Listed entries
=== Section Start ===
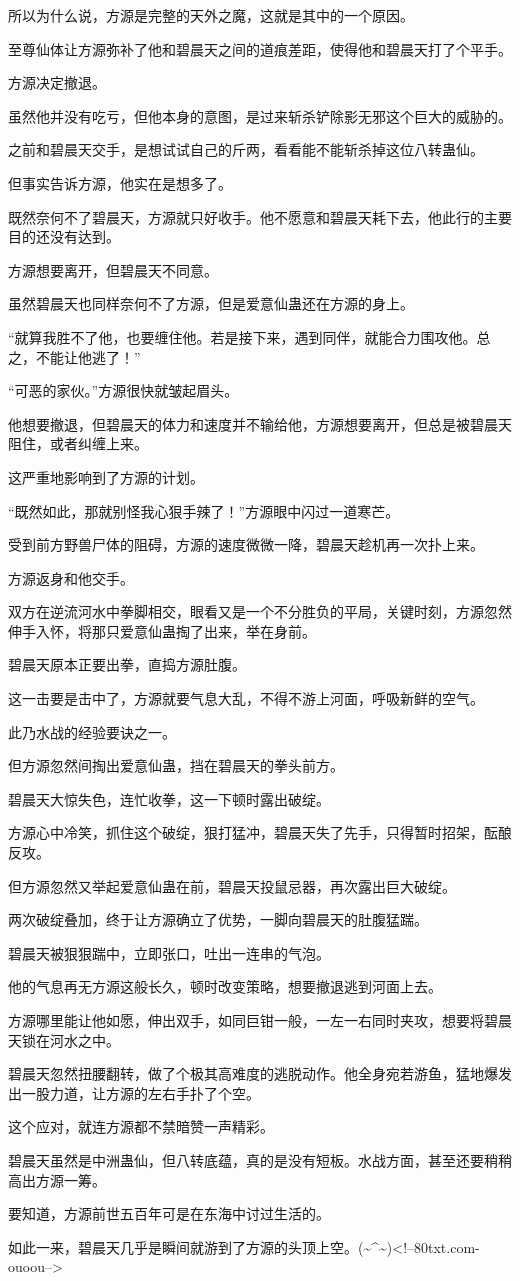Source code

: \begin{this_body}
所以为什么说，方源是完整的天外之魔，这就是其中的一个原因。

至尊仙体让方源弥补了他和碧晨天之间的道痕差距，使得他和碧晨天打了个平手。

方源决定撤退。

虽然他并没有吃亏，但他本身的意图，是过来斩杀铲除影无邪这个巨大的威胁的。

之前和碧晨天交手，是想试试自己的斤两，看看能不能斩杀掉这位八转蛊仙。

但事实告诉方源，他实在是想多了。

既然奈何不了碧晨天，方源就只好收手。他不愿意和碧晨天耗下去，他此行的主要目的还没有达到。

方源想要离开，但碧晨天不同意。

虽然碧晨天也同样奈何不了方源，但是爱意仙蛊还在方源的身上。

“就算我胜不了他，也要缠住他。若是接下来，遇到同伴，就能合力围攻他。总之，不能让他逃了！”

“可恶的家伙。”方源很快就皱起眉头。

他想要撤退，但碧晨天的体力和速度并不输给他，方源想要离开，但总是被碧晨天阻住，或者纠缠上来。

这严重地影响到了方源的计划。

“既然如此，那就别怪我心狠手辣了！”方源眼中闪过一道寒芒。

受到前方野兽尸体的阻碍，方源的速度微微一降，碧晨天趁机再一次扑上来。

方源返身和他交手。

双方在逆流河水中拳脚相交，眼看又是一个不分胜负的平局，关键时刻，方源忽然伸手入怀，将那只爱意仙蛊掏了出来，举在身前。

碧晨天原本正要出拳，直捣方源肚腹。

这一击要是击中了，方源就要气息大乱，不得不游上河面，呼吸新鲜的空气。

此乃水战的经验要诀之一。

但方源忽然间掏出爱意仙蛊，挡在碧晨天的拳头前方。

碧晨天大惊失色，连忙收拳，这一下顿时露出破绽。

方源心中冷笑，抓住这个破绽，狠打猛冲，碧晨天失了先手，只得暂时招架，酝酿反攻。

但方源忽然又举起爱意仙蛊在前，碧晨天投鼠忌器，再次露出巨大破绽。

两次破绽叠加，终于让方源确立了优势，一脚向碧晨天的肚腹猛踹。

碧晨天被狠狠踹中，立即张口，吐出一连串的气泡。

他的气息再无方源这般长久，顿时改变策略，想要撤退逃到河面上去。

方源哪里能让他如愿，伸出双手，如同巨钳一般，一左一右同时夹攻，想要将碧晨天锁在河水之中。

碧晨天忽然扭腰翻转，做了个极其高难度的逃脱动作。他全身宛若游鱼，猛地爆发出一股力道，让方源的左右手扑了个空。

这个应对，就连方源都不禁暗赞一声精彩。

碧晨天虽然是中洲蛊仙，但八转底蕴，真的是没有短板。水战方面，甚至还要稍稍高出方源一筹。

要知道，方源前世五百年可是在东海中讨过生活的。

如此一来，碧晨天几乎是瞬间就游到了方源的头顶上空。(\~{}\^{}\~{})<!--80txt.com-ouoou-->

\end{this_body}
=== Section End ===
Problem statement
Print the whole listing again exactly, please. No pictures.

Your solution
Source code

: \begin{this_body}
所以为什么说，方源是完整的天外之魔，这就是其中的一个原因。

至尊仙体让方源弥补了他和碧晨天之间的道痕差距，使得他和碧晨天打了个平手。

方源决定撤退。

虽然他并没有吃亏，但他本身的意图，是过来斩杀铲除影无邪这个巨大的威胁的。

之前和碧晨天交手，是想试试自己的斤两，看看能不能斩杀掉这位八转蛊仙。

但事实告诉方源，他实在是想多了。

既然奈何不了碧晨天，方源就只好收手。他不愿意和碧晨天耗下去，他此行的主要目的还没有达到。

方源想要离开，但碧晨天不同意。

虽然碧晨天也同样奈何不了方源，但是爱意仙蛊还在方源的身上。

“就算我胜不了他，也要缠住他。若是接下来，遇到同伴，就能合力围攻他。总之，不能让他逃了！”

“可恶的家伙。”方源很快就皱起眉头。

他想要撤退，但碧晨天的体力和速度并不输给他，方源想要离开，但总是被碧晨天阻住，或者纠缠上来。

这严重地影响到了方源的计划。

“既然如此，那就别怪我心狠手辣了！”方源眼中闪过一道寒芒。

受到前方野兽尸体的阻碍，方源的速度微微一降，碧晨天趁机再一次扑上来。

方源返身和他交手。

双方在逆流河水中拳脚相交，眼看又是一个不分胜负的平局，关键时刻，方源忽然伸手入怀，将那只爱意仙蛊掏了出来，举在身前。

碧晨天原本正要出拳，直捣方源肚腹。

这一击要是击中了，方源就要气息大乱，不得不游上河面，呼吸新鲜的空气。

此乃水战的经验要诀之一。

但方源忽然间掏出爱意仙蛊，挡在碧晨天的拳头前方。

碧晨天大惊失色，连忙收拳，这一下顿时露出破绽。

方源心中冷笑，抓住这个破绽，狠打猛冲，碧晨天失了先手，只得暂时招架，酝酿反攻。

但方源忽然又举起爱意仙蛊在前，碧晨天投鼠忌器，再次露出巨大破绽。

两次破绽叠加，终于让方源确立了优势，一脚向碧晨天的肚腹猛踹。

碧晨天被狠狠踹中，立即张口，吐出一连串的气泡。

他的气息再无方源这般长久，顿时改变策略，想要撤退逃到河面上去。

方源哪里能让他如愿，伸出双手，如同巨钳一般，一左一右同时夹攻，想要将碧晨天锁在河水之中。

碧晨天忽然扭腰翻转，做了个极其高难度的逃脱动作。他全身宛若游鱼，猛地爆发出一股力道，让方源的左右手扑了个空。

这个应对，就连方源都不禁暗赞一声精彩。

碧晨天虽然是中洲蛊仙，但八转底蕴，真的是没有短板。水战方面，甚至还要稍稍高出方源一筹。

要知道，方源前世五百年可是在东海中讨过生活的。

如此一来，碧晨天几乎是瞬间就游到了方源的头顶上空。(\~{}\^{}\~{})<!--80txt.com-ouoou-->

\end{this_body}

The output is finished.